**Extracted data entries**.

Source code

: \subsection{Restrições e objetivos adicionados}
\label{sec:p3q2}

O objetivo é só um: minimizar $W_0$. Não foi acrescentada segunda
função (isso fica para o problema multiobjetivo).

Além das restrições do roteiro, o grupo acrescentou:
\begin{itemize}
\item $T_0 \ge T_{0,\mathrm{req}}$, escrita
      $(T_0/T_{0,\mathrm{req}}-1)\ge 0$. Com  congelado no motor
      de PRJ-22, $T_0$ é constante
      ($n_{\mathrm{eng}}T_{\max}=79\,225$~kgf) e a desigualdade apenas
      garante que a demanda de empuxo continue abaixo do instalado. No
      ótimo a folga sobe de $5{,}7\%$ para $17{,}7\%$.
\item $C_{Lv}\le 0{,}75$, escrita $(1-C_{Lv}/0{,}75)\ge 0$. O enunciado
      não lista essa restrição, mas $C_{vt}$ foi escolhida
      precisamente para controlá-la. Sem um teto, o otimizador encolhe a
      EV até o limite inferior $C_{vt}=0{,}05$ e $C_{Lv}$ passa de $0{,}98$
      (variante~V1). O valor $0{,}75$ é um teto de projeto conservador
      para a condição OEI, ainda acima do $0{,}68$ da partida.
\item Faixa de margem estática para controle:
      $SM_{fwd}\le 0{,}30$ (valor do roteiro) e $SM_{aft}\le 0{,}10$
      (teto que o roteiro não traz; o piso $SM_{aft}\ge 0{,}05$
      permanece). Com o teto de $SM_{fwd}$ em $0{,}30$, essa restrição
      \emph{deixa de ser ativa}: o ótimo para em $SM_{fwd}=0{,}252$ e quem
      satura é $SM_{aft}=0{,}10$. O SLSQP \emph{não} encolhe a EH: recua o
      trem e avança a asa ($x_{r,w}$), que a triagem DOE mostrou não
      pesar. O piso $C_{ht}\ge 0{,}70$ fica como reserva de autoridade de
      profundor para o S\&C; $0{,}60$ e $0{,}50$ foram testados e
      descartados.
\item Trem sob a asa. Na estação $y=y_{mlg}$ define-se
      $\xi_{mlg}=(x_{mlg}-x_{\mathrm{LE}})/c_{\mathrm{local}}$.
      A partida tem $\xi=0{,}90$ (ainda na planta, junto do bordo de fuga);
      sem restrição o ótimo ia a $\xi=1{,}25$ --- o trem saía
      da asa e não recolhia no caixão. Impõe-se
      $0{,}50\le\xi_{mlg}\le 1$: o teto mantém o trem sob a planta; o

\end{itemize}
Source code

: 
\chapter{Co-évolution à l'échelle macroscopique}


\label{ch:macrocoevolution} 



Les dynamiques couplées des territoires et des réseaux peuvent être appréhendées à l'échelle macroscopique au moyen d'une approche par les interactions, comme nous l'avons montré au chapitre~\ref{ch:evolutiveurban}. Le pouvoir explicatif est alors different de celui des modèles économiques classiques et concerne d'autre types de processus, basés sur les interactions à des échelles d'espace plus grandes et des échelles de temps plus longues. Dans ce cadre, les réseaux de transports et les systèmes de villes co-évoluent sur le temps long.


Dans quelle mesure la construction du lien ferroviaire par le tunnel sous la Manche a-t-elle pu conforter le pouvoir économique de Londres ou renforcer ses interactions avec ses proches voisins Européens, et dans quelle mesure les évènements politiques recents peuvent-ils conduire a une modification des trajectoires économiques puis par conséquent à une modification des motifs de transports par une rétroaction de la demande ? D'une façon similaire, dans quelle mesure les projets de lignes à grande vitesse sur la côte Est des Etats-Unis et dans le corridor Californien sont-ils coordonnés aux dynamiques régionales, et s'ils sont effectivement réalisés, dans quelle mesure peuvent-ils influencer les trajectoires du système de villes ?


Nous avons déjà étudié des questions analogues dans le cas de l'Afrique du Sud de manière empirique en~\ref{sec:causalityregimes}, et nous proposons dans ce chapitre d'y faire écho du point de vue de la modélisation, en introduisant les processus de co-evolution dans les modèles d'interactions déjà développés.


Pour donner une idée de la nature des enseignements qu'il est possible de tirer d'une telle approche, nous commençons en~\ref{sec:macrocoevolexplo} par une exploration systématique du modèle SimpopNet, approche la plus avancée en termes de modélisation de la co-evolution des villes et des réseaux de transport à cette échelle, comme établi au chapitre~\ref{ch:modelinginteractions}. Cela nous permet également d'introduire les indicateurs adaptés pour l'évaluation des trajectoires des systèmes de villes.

**Exercise directions**.
All lines from the start of the entries through the line where "ótimo a folga" sits should be duplicated exactly, with nothing else in the output.

**The answer**.
Source code

: \subsection{Restrições e objetivos adicionados}
\label{sec:p3q2}

O objetivo é só um: minimizar $W_0$. Não foi acrescentada segunda
função (isso fica para o problema multiobjetivo).

Além das restrições do roteiro, o grupo acrescentou:
\begin{itemize}
\item $T_0 \ge T_{0,\mathrm{req}}$, escrita
      $(T_0/T_{0,\mathrm{req}}-1)\ge 0$. Com  congelado no motor
      de PRJ-22, $T_0$ é constante
      ($n_{\mathrm{eng}}T_{\max}=79\,225$~kgf) e a desigualdade apenas
      garante que a demanda de empuxo continue abaixo do instalado. No
      ótimo a folga sobe de $5{,}7\%$ para $17{,}7\%$.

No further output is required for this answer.